Coda File System

Re: DNS lookups and disconnected mode

From: <u+codalist-p4pg_at_chalmers.se>
Date: Sat, 27 Oct 2007 10:56:35 +0200
Hi Jan,

thanks for the reply, it explains well which workarounds can be applied
so that people will not be totally stuck.

Unfortunately you did not say anything about the prospects of fixing
this issue so that no special client host configuration
would be necessary.

On Sat, Oct 27, 2007 at 01:34:19AM -0400, Jan Harkes wrote:
> On Fri, Oct 26, 2007 at 10:29:50AM +0200, u+codalist-p4pg_at_chalmers.se wrote:
> > Unfortunately, as soon as we physically disconnected a machine
> > from the net so that it can not reach DNS, it becomes hardly possible to
> > use Coda.
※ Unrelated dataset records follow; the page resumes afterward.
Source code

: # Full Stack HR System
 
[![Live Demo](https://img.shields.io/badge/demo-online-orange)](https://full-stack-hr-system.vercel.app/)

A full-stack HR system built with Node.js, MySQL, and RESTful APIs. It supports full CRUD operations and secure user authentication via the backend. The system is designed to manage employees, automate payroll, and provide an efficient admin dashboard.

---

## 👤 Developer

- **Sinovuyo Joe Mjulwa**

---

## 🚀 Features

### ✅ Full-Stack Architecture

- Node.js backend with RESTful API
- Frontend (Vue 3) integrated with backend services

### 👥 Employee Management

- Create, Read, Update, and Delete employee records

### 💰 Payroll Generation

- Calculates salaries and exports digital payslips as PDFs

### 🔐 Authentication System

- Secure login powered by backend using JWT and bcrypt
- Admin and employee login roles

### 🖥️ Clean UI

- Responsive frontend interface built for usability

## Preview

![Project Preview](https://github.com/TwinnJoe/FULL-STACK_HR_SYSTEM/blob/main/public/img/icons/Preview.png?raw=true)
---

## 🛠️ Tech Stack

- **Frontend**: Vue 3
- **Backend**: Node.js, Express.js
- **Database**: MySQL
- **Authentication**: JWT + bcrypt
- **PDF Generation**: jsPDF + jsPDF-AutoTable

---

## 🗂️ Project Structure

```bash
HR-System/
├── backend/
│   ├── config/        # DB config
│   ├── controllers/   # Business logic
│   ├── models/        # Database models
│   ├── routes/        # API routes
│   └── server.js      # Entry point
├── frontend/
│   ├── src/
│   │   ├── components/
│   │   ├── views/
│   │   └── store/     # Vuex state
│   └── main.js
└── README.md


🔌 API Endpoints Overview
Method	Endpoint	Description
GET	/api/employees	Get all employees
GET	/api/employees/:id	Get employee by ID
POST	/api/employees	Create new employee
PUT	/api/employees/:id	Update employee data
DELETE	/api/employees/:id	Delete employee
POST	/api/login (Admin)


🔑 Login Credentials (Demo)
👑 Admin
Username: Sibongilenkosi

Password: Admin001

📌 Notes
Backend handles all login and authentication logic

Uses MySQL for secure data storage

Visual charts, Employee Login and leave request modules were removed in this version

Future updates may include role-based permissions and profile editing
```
Venus is making DNS queries all the time and waiting for answers
> > which never come.
> 
> There must be something very different in the way your system is set up
> compared to mine.

Certainly. I guess that's why you did not notice the problem before.
(My machine relies on a caching DNS server on the net where it is normally
connected, like most other machines having their usual connection via that
network. A colleague of mine who first reported the issue has a different
setup, but also totally appropriate and well configured)
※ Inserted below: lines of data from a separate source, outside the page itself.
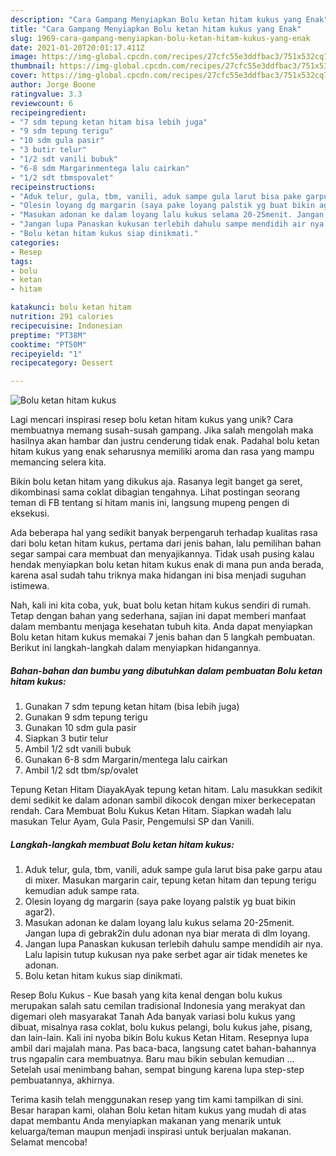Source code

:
 ```yaml
---
description: "Cara Gampang Menyiapkan Bolu ketan hitam kukus yang Enak"
title: "Cara Gampang Menyiapkan Bolu ketan hitam kukus yang Enak"
slug: 1969-cara-gampang-menyiapkan-bolu-ketan-hitam-kukus-yang-enak
date: 2021-01-20T20:01:17.411Z
image: https://img-global.cpcdn.com/recipes/27cfc55e3ddfbac3/751x532cq70/bolu-ketan-hitam-kukus-foto-resep-utama.jpg
thumbnail: https://img-global.cpcdn.com/recipes/27cfc55e3ddfbac3/751x532cq70/bolu-ketan-hitam-kukus-foto-resep-utama.jpg
cover: https://img-global.cpcdn.com/recipes/27cfc55e3ddfbac3/751x532cq70/bolu-ketan-hitam-kukus-foto-resep-utama.jpg
author: Jorge Boone
ratingvalue: 3.3
reviewcount: 6
recipeingredient:
- "7 sdm tepung ketan hitam bisa lebih juga"
- "9 sdm tepung terigu"
- "10 sdm gula pasir"
- "3 butir telur"
- "1/2 sdt vanili bubuk"
- "6-8 sdm Margarinmentega lalu cairkan"
- "1/2 sdt tbmspovalet"
recipeinstructions:
- "Aduk telur, gula, tbm, vanili, aduk sampe gula larut bisa pake garpu atau di mixer. Masukan margarin cair, tepung ketan hitam dan tepung terigu kemudian aduk sampe rata."
- "Olesin loyang dg margarin (saya pake loyang palstik yg buat bikin agar2)."
- "Masukan adonan ke dalam loyang lalu kukus selama 20-25menit. Jangan lupa di gebrak2in dulu adonan nya biar merata di dlm loyang."
- "Jangan lupa Panaskan kukusan terlebih dahulu sampe mendidih air nya. Lalu lapisin tutup kukusan nya pake serbet agar air tidak menetes ke adonan."
- "Bolu ketan hitam kukus siap dinikmati."
categories:
- Resep
tags:
- bolu
- ketan
- hitam

katakunci: bolu ketan hitam 
nutrition: 291 calories
recipecuisine: Indonesian
preptime: "PT38M"
cooktime: "PT50M"
recipeyield: "1"
recipecategory: Dessert

---
```



![Bolu ketan hitam kukus](https://img-global.cpcdn.com/recipes/27cfc55e3ddfbac3/751x532cq70/bolu-ketan-hitam-kukus-foto-resep-utama.jpg)

Lagi mencari inspirasi resep bolu ketan hitam kukus yang unik? Cara membuatnya memang susah-susah gampang. Jika salah mengolah maka hasilnya akan hambar dan justru cenderung tidak enak. Padahal bolu ketan hitam kukus yang enak seharusnya memiliki aroma dan rasa yang mampu memancing selera kita.

Bikin bolu ketan hitam yang dikukus aja. Rasanya legit banget ga seret, dikombinasi sama coklat dibagian tengahnya. Lihat postingan seorang teman di FB tentang si hitam manis ini, langsung mupeng pengen di eksekusi.

Ada beberapa hal yang sedikit banyak berpengaruh terhadap kualitas rasa dari bolu ketan hitam kukus, pertama dari jenis bahan, lalu pemilihan bahan segar sampai cara membuat dan menyajikannya. Tidak usah pusing kalau hendak menyiapkan bolu ketan hitam kukus enak di mana pun anda berada, karena asal sudah tahu triknya maka hidangan ini bisa menjadi suguhan istimewa.


Nah, kali ini kita coba, yuk, buat bolu ketan hitam kukus sendiri di rumah. Tetap dengan bahan yang sederhana, sajian ini dapat memberi manfaat dalam membantu menjaga kesehatan tubuh kita. Anda dapat menyiapkan Bolu ketan hitam kukus memakai 7 jenis bahan dan 5 langkah pembuatan. Berikut ini langkah-langkah dalam menyiapkan hidangannya.

<!--inarticleads1-->

##### Bahan-bahan dan bumbu yang dibutuhkan dalam pembuatan Bolu ketan hitam kukus:

1. Gunakan 7 sdm tepung ketan hitam (bisa lebih juga)
1. Gunakan 9 sdm tepung terigu
1. Gunakan 10 sdm gula pasir
1. Siapkan 3 butir telur
1. Ambil 1/2 sdt vanili bubuk
1. Gunakan 6-8 sdm Margarin/mentega lalu cairkan
1. Ambil 1/2 sdt tbm/sp/ovalet


Tepung Ketan Hitam DiayakAyak tepung ketan hitam. Lalu masukkan sedikit demi sedikit ke dalam adonan sambil dikocok dengan mixer berkecepatan rendah. Cara Membuat Bolu Kukus Ketan Hitam. Siapkan wadah lalu masukan Telur Ayam, Gula Pasir, Pengemulsi SP dan Vanili. 

<!--inarticleads2-->

##### Langkah-langkah membuat Bolu ketan hitam kukus:

1. Aduk telur, gula, tbm, vanili, aduk sampe gula larut bisa pake garpu atau di mixer. Masukan margarin cair, tepung ketan hitam dan tepung terigu kemudian aduk sampe rata.
1. Olesin loyang dg margarin (saya pake loyang palstik yg buat bikin agar2).
1. Masukan adonan ke dalam loyang lalu kukus selama 20-25menit. Jangan lupa di gebrak2in dulu adonan nya biar merata di dlm loyang.
1. Jangan lupa Panaskan kukusan terlebih dahulu sampe mendidih air nya. Lalu lapisin tutup kukusan nya pake serbet agar air tidak menetes ke adonan.
1. Bolu ketan hitam kukus siap dinikmati.


Resep Bolu Kukus - Kue basah yang kita kenal dengan bolu kukus merupakan salah satu cemilan tradisional Indonesia yang merakyat dan digemari oleh masyarakat Tanah Ada banyak variasi bolu kukus yang dibuat, misalnya rasa coklat, bolu kukus pelangi, bolu kukus jahe, pisang, dan lain-lain. Kali ini nyoba bikin Bolu kukus Ketan Hitam. Resepnya lupa ambil dari majalah mana. Pas baca-baca, langsung catet bahan-bahannya trus ngapalin cara membuatnya. Baru mau bikin sebulan kemudian … Setelah usai menimbang bahan, sempat bingung karena lupa step-step pembuatannya, akhirnya. 

Terima kasih telah menggunakan resep yang tim kami tampilkan di sini. Besar harapan kami, olahan Bolu ketan hitam kukus yang mudah di atas dapat membantu Anda menyiapkan makanan yang menarik untuk keluarga/teman maupun menjadi inspirasi untuk berjualan makanan. Selamat mencoba!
> First of all, as far as I know we only refresh the realm addresses when
> the client is restarted, so if you don't actually shutdown the client or
> machine it works just fine when the network disappears (module 60-90
> second RPC2 timeout).

Well, may be I was simultaneously hit by multiple rpc2-timeouts.
I did not test as thorougly how long it takes to disconnect in the middle
of a session. I think though I saw DNS-queries in that situation as well
(strace-ing Venus).

Anyway, a realistic usage case / pattern here is to turn the computer on
and begin using it. Without a net it took me an hour to be able to begin
working. Not especially good - say when you have a 40-minutes bus ride
and want to use that time for working :)

Of course I waited an hour mostly to check if it ever comes up.
Then I verified that this was because of DNS, applied some evident tricks and 
voila 4 minutes was enough after the next restart.
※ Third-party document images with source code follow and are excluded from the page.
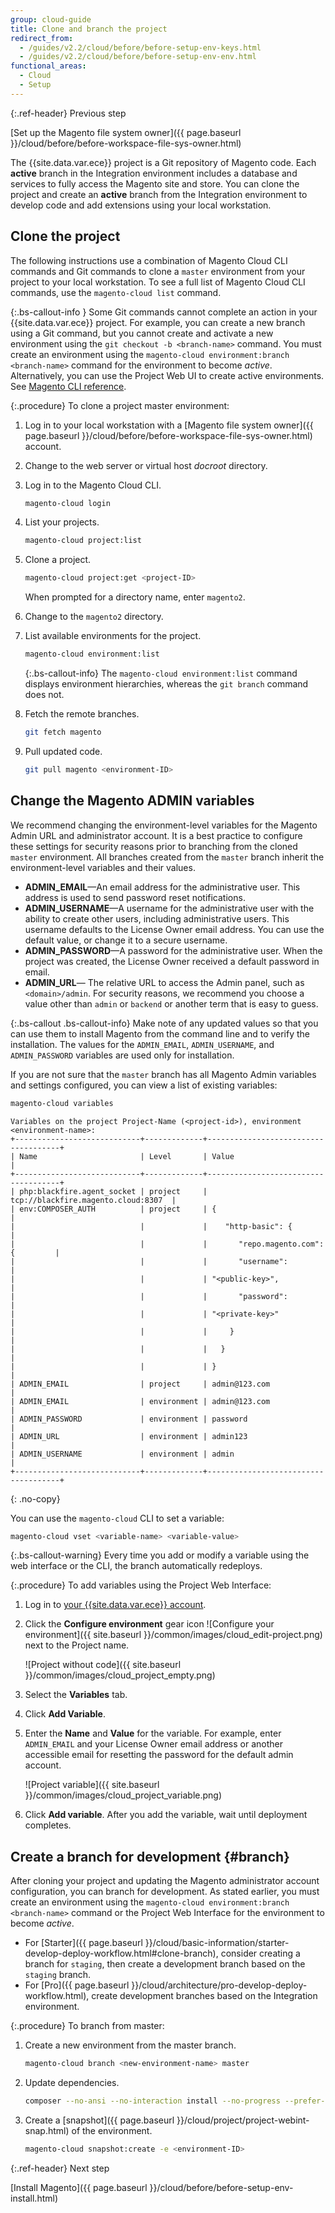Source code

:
 ```yaml
---
group: cloud-guide
title: Clone and branch the project
redirect_from:
  - /guides/v2.2/cloud/before/before-setup-env-keys.html
  - /guides/v2.2/cloud/before/before-setup-env-env.html
functional_areas:
  - Cloud
  - Setup
---
```


{:.ref-header}
Previous step

[Set up the Magento file system owner]({{ page.baseurl }}/cloud/before/before-workspace-file-sys-owner.html)

The {{site.data.var.ece}} project is a Git repository of Magento code. Each **active** branch in the Integration environment includes a database and services to fully access the Magento site and store. You can clone the project and create an **active** branch from the Integration environment to develop code and add extensions using your local workstation.

## Clone the project

The following instructions use a combination of Magento Cloud CLI commands and Git commands to clone a `master` environment from your project to your local workstation. To see a full list of Magento Cloud CLI commands, use the `magento-cloud list` command.

{:.bs-callout-info }
Some Git commands cannot complete an action in your {{site.data.var.ece}} project. For example, you can create a new branch using a Git command, but you cannot create and activate a new environment using the `git checkout -b <branch-name>` command. You must create an environment using the `magento-cloud environment:branch <branch-name>` command for the environment to become _active_. Alternatively, you can use the Project Web UI to create active environments. See [Magento CLI reference]({{page.baseurl}}/cloud/reference/cli-ref-topic.html).

{:.procedure}
To clone a project master environment:

1. Log in to your local workstation with a [Magento file system owner]({{ page.baseurl }}/cloud/before/before-workspace-file-sys-owner.html) account.

1. Change to the web server or virtual host _docroot_ directory.

1. Log in to the Magento Cloud CLI.

   ```bash
   magento-cloud login
   ```

1. List your projects.

   ```bash
   magento-cloud project:list
   ```

1. Clone a project.

   ```bash
   magento-cloud project:get <project-ID>
   ```

   When prompted for a directory name, enter `magento2`.

1. Change to the `magento2` directory.

1. List available environments for the project.

   ```bash
   magento-cloud environment:list
   ```

   {:.bs-callout-info}
   The `magento-cloud environment:list` command displays environment hierarchies, whereas the `git branch` command does not.

1. Fetch the remote branches.

   ```bash
   git fetch magento
   ```

1. Pull updated code.

   ```bash
   git pull magento <environment-ID>
   ```

## Change the Magento ADMIN variables

We recommend changing the environment-level variables for the Magento Admin URL and administrator account. It is a best practice to configure these settings for security reasons prior to branching from the cloned `master` environment. All branches created from the `master` branch inherit the environment-level variables and their values.

-  **ADMIN_EMAIL**—An email address for the administrative user. This address is used to send password reset notifications.
-  **ADMIN_USERNAME**—A username for the administrative user with the ability to create other users, including administrative users. This username defaults to the License Owner email address. You can use the default value, or change it to a secure username.
-  **ADMIN_PASSWORD**—A password for the administrative user. When the project was created, the License Owner received a default password in email.
-  **ADMIN_URL**— The relative URL to access the Admin panel, such as `<domain>/admin`. For security reasons, we recommend you choose a value other than `admin` or `backend` or another term that is easy to guess.

{:.bs-callout .bs-callout-info}
Make note of any updated values so that you can use them to install Magento from the command line and to verify the installation. The values for the `ADMIN_EMAIL`, `ADMIN_USERNAME`, and `ADMIN_PASSWORD` variables are used only for installation.

If you are not sure that the `master` branch has all Magento Admin variables and settings configured, you can view a list of existing variables:

```bash
magento-cloud variables
```

```terminal
Variables on the project Project-Name (<project-id>), environment <environment-name>:
+----------------------------+-------------+-------------------------------------+
| Name                       | Level       | Value                               |
+----------------------------+-------------+-------------------------------------+
| php:blackfire.agent_socket | project     | tcp://blackfire.magento.cloud:8307  |
| env:COMPOSER_AUTH          | project     | {                                   |
|                            |             |    "http-basic": {                  |
|                            |             |       "repo.magento.com": {         |
|                            |             |       "username":                   |
|                            |             | "<public-key>",                     |
|                            |             |       "password":                   |
|                            |             | "<private-key>"                     |
|                            |             |     }                               |
|                            |             |   }                                 |
|                            |             | }                                   |
| ADMIN_EMAIL                | project     | admin@123.com                       |
| ADMIN_EMAIL                | environment | admin@123.com                       |
| ADMIN_PASSWORD             | environment | password                            |
| ADMIN_URL                  | environment | admin123                            |
| ADMIN_USERNAME             | environment | admin                               |
+----------------------------+-------------+-------------------------------------+
```
{: .no-copy}

You can use the `magento-cloud` CLI to set a variable:

```bash
magento-cloud vset <variable-name> <variable-value>
```

{:.bs-callout-warning}
Every time you add or modify a variable using the web interface or the CLI, the branch automatically redeploys.

{:.procedure}
To add variables using the Project Web Interface:

1. Log in to [your {{site.data.var.ece}} account](https://accounts.magento.cloud).

1. Click the **Configure environment** gear icon ![Configure your environment]({{ site.baseurl }}/common/images/cloud_edit-project.png) next to the Project name.

   ![Project without code]({{ site.baseurl }}/common/images/cloud_project_empty.png)

1. Select the **Variables** tab.

1. Click **Add Variable**.

1. Enter the **Name** and **Value** for the variable. For example, enter `ADMIN_EMAIL` and your License Owner email address or another accessible email for resetting the password for the default admin account.

   ![Project variable]({{ site.baseurl }}/common/images/cloud_project_variable.png)

1. Click **Add variable**. After you add the variable, wait until deployment completes.

## Create a branch for development {#branch}

After cloning your project and updating the Magento administrator account configuration, you can branch for development. As stated earlier, you must create an environment using the `magento-cloud environment:branch <branch-name>` command or the Project Web Interface for the environment to become _active_.

-  For [Starter]({{ page.baseurl }}/cloud/basic-information/starter-develop-deploy-workflow.html#clone-branch), consider creating a branch for `staging`, then create a development branch based on the `staging` branch.
-  For [Pro]({{ page.baseurl }}/cloud/architecture/pro-develop-deploy-workflow.html), create development branches based on the Integration environment.

{:.procedure}
To branch from master:

1. Create a new environment from the master branch.

   ```bash
   magento-cloud branch <new-environment-name> master
   ```

1. Update dependencies.

   ```bash
   composer --no-ansi --no-interaction install --no-progress --prefer-dist --optimize-autoloader
   ```

1. Create a [snapshot]({{ page.baseurl }}/cloud/project/project-webint-snap.html) of the environment.

   ```bash
   magento-cloud snapshot:create -e <environment-ID>
   ```

{:.ref-header}
Next step

[Install Magento]({{ page.baseurl }}/cloud/before/before-setup-env-install.html)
> Now if venus is restarted but the network is not available, DNS queries
> actually do time out if there is no response from the DNS servers in
> this case Coda falls back on previously cached information for the realm.

Exactly, but it takes an hour :)
At least when you have three realms and 5 servers to talk to.

> The DNS timeout could be quite long, because there are several levels of
> fallback going on, at the highest level, venus first tries SRV records
> and then falls back on doing a normal A record lookup. Below that the
> resolver library may try various aliases that are defined by the
> 'search' option in /etc/resolv.conf (although I think I've tried to
> disable that type of expansion) as well as sequentially trying each
> defined upstream DNS server. So if you have 3 servers it actually
> iterates over each of those before it gives up. And on each following
> query it will probably just try all of the servers again. libresolv by
> itself doesn't do any caching, so each lookup has to go across the net.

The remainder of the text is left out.